Records contained in a dataset:
● ● ● ● ● ● ●
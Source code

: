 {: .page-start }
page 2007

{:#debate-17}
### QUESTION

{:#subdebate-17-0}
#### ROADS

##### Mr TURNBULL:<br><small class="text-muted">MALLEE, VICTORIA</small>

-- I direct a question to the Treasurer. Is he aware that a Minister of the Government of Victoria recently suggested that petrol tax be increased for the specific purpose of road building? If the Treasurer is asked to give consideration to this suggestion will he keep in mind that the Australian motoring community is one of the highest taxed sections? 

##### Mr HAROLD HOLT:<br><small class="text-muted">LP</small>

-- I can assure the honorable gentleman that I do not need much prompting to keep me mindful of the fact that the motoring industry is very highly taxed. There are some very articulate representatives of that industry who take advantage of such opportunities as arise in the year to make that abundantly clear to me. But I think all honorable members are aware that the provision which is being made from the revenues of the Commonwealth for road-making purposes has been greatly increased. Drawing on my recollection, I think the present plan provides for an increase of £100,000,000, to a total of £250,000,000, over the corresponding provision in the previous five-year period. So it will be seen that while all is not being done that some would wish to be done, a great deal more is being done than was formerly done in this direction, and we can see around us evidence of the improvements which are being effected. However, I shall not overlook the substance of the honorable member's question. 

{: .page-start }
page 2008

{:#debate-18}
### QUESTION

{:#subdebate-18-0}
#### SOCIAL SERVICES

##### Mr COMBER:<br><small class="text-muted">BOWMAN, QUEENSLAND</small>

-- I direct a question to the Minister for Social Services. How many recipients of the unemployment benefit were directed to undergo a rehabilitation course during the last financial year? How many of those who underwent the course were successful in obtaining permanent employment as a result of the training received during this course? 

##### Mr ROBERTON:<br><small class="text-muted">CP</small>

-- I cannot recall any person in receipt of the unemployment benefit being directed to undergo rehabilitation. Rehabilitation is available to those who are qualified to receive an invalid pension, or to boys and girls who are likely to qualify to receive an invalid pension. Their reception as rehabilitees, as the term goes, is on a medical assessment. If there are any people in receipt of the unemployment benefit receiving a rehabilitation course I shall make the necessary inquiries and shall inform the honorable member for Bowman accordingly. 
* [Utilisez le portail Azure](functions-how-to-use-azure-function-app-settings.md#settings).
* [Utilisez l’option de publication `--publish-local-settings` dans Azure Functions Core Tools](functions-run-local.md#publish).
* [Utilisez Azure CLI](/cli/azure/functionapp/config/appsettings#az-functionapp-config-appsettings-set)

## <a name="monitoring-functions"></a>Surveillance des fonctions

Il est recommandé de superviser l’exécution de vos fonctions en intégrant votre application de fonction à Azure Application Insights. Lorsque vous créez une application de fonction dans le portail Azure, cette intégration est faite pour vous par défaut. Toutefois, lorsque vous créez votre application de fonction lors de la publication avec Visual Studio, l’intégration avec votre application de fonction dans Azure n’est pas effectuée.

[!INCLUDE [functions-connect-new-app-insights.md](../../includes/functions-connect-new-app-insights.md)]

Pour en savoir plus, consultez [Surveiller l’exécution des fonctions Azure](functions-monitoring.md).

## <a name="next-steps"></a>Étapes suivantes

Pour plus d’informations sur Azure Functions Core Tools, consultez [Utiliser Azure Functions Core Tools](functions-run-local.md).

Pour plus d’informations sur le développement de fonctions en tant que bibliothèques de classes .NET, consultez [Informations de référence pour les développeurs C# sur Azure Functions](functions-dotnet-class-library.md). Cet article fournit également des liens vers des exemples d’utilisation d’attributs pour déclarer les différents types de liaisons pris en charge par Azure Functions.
● ● ● ● ● ● ●
Problem statement:
Repeat the data word for word, starting at its first line and stopping after the line that contains "##### Mr TURNBULL:<br><small".

Solution:
Source code

: {: .page-start }
page 2007

{:#debate-17}
### QUESTION

{:#subdebate-17-0}
#### ROADS

##### Mr TURNBULL:<br><small class="text-muted">MALLEE, VICTORIA</small>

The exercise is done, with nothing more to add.